I first met Drew at MIT, and first saw Dropbox when he was showing off what he
was hacking on on his Windows laptop in a coffee shop in Cambridge at the
start of the summer. My user id is 88, haha. The batch was tiny by today’s
standards (what was it, 20 companies? less?). YC invested $5k plus $5k per
founder, for food and rent and servers for three months, in exchange for 2-10%
of your company. You could have office hours with Paul every week if you
wanted. At the end of the summer, a bunch of us moved out west and lived in
Crystal Tower in SF. When Drew raised $1m from Sequoia, I was shocked! YC
founders at the beginning of the summer were generally two guys with an idea
(if that), so raising VC out of the gate was rare. AppJet was another favorite
of the batch, and we raised $90k from several angels to keep going. YC had
already had its first acquisitions, like Zenter (presentation software
acquired by Google).

In those days, the entire YC community was smaller than one batch today.

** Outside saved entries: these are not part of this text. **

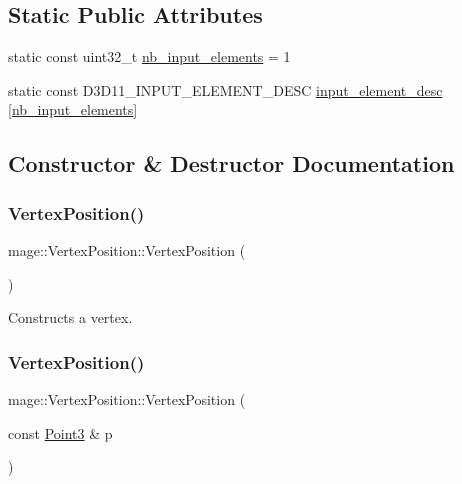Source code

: \subsection*{Static Public Attributes}
\begin{DoxyCompactItemize}
\item 
static const uint32\+\_\+t \hyperlink{structmage_1_1_vertex_position_a788286b735c09aa85d855c2773d1a504}{nb\+\_\+input\+\_\+elements} = 1
\item 
static const D3\+D11\+\_\+\+I\+N\+P\+U\+T\+\_\+\+E\+L\+E\+M\+E\+N\+T\+\_\+\+D\+E\+SC \hyperlink{structmage_1_1_vertex_position_a1128c6529b1c1d7c4482e48deba46548}{input\+\_\+element\+\_\+desc} \mbox{[}\hyperlink{structmage_1_1_vertex_position_a788286b735c09aa85d855c2773d1a504}{nb\+\_\+input\+\_\+elements}\mbox{]}
\end{DoxyCompactItemize}


\subsection{Constructor \& Destructor Documentation}
\hypertarget{structmage_1_1_vertex_position_a2e6037836e67cdf5c43fc9abfa0d3753}{}\label{structmage_1_1_vertex_position_a2e6037836e67cdf5c43fc9abfa0d3753} 
\subsubsection{\texorpdfstring{Vertex\+Position()}{VertexPosition()}\hspace{0.1cm}{\footnotesize\ttfamily [1/4]}}
{\footnotesize\ttfamily mage\+::\+Vertex\+Position\+::\+Vertex\+Position (\begin{DoxyParamCaption}{ }\end{DoxyParamCaption})\hspace{0.3cm}{\ttfamily [default]}}

Constructs a vertex. \hypertarget{structmage_1_1_vertex_position_aca7867e7a2d0cb50f32283dd91bb2aed}{}\label{structmage_1_1_vertex_position_aca7867e7a2d0cb50f32283dd91bb2aed} 
\subsubsection{\texorpdfstring{Vertex\+Position()}{VertexPosition()}\hspace{0.1cm}{\footnotesize\ttfamily [2/4]}}
{\footnotesize\ttfamily mage\+::\+Vertex\+Position\+::\+Vertex\+Position (\begin{DoxyParamCaption}\item[{const \hyperlink{structmage_1_1_point3}{Point3} \&}]{p }\end{DoxyParamCaption})\hspace{0.3cm}{\ttfamily [explicit]}}

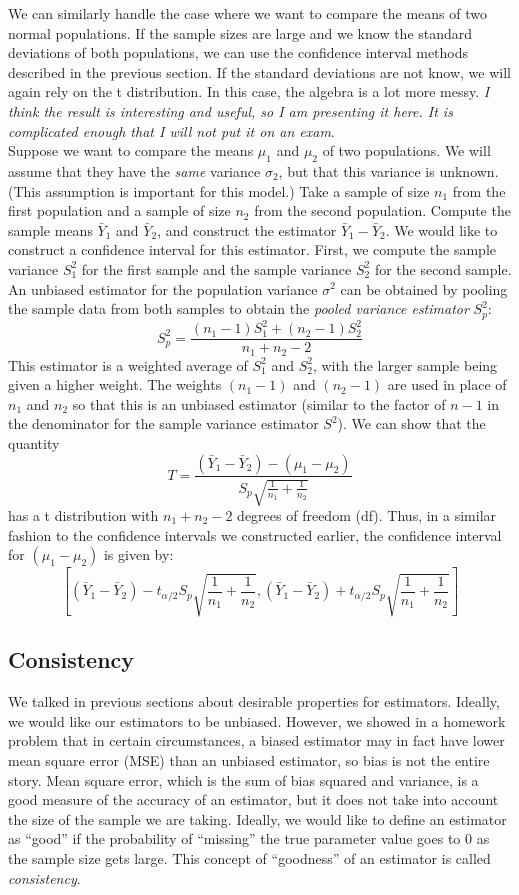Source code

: \documentclass[12pt]{article}
\theoremstyle{definition}
\theoremstyle{remark}
\begin{document}
We can similarly handle the case where we want to compare the means of two normal populations. If the sample sizes are large and we know the standard deviations of both populations, we can use the confidence interval methods described in the previous section. If the standard deviations are not know, we will again rely on the t distribution. In this case, the algebra is a lot more messy. \emph{I think the result is interesting and useful, so I am presenting it here. It is complicated enough that I will not put it on an exam}.\\

Suppose we want to compare the means $\mu_1$ and $\mu_2$ of two populations. We will assume that they have the \emph{same} variance $\sigma_2$, but that this variance is unknown. (This assumption is important for this model.) Take a sample of size $n_1$ from the first population and a sample of size $n_2$ from the second population. Compute the sample means $\bar{Y}_1$ and $\bar{Y}_2$, and construct the estimator $\bar{Y}_1 - \bar{Y}_2$. We would like to construct a confidence interval for this estimator.
First, we compute the sample variance $S^2_1$ for the first sample and the sample variance $S^2_2$ for the second sample. An unbiased estimator for the population variance $\sigma^2$ can be obtained by pooling the sample data from both samples to obtain the \emph{pooled variance estimator} $S^2_p$:
\[
S^2_p = \frac{(n_1 - 1)S^2_1 + (n_2 - 1)S^2_2}{n_1 + n_2 - 2}
\]
This estimator is a weighted average of $S^2_1$ and $S^2_2$, with the larger sample being given a higher weight. The weights $(n_1 - 1)$ and $(n_2 - 1)$ are used in place of $n_1$ and $n_2$ so that this is an unbiased estimator (similar to the factor of $n-1$ in the denominator for the sample variance estimator $S^2$). We can show that the quantity
\[
T = \dfrac{ (\bar{Y}_1 - \bar{Y}_2) - (\mu_1 - \mu_2) }{S_p \sqrt{ \frac{1}{n_1} + \frac{1}{n_2} }}
\]
has a t distribution with $n_1 + n_2 - 2$ degrees of freedom (df). Thus, in a similar fashion to the confidence intervals we constructed earlier, the confidence interval for $(\mu_1 - \mu_2)$ is given by:
\[
\left[ (\bar{Y}_1 - \bar{Y}_2) - t_{\alpha/2} S_p \sqrt{ \frac{1}{n_1} + \frac{1}{n_2} }, (\bar{Y}_1 - \bar{Y}_2) + t_{\alpha/2} S_p \sqrt{ \frac{1}{n_1} + \frac{1}{n_2} }\right]
\]

\subsection{Consistency}
We talked in previous sections about desirable properties for estimators. Ideally, we would like our estimators to be unbiased. However, we showed in a homework problem that in certain circumstances, a biased estimator may in fact have lower mean square error (MSE) than an unbiased estimator, so bias is not the entire story. Mean square error, which is the sum of bias squared and variance, is a good measure of the accuracy of an estimator, but it does not take into account the size of the sample we are taking. Ideally, we would like to define an estimator as ``good'' if the probability of ``missing'' the true parameter value goes to 0 as the sample size gets large. This concept of ``goodness'' of an estimator is called \emph{consistency}.\\
\end{document}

It is amazing to me to see start-ups I remember from back then still going,
and even become household names. AirBnB (2008). Weebly (2006) is even older
than Dropbox.

Way to change the world, PG and Jessica. And of course Drew and Arash!

------
simonebrunozzi
My favorite part of Jessica's memory:

"he suggested Drew delete his Demo Day presentation in the middle of giving
it, and then recover it from Dropbox and keep going. Usually we don’t suggest
gags like this during pitches, but this one made people pay attention."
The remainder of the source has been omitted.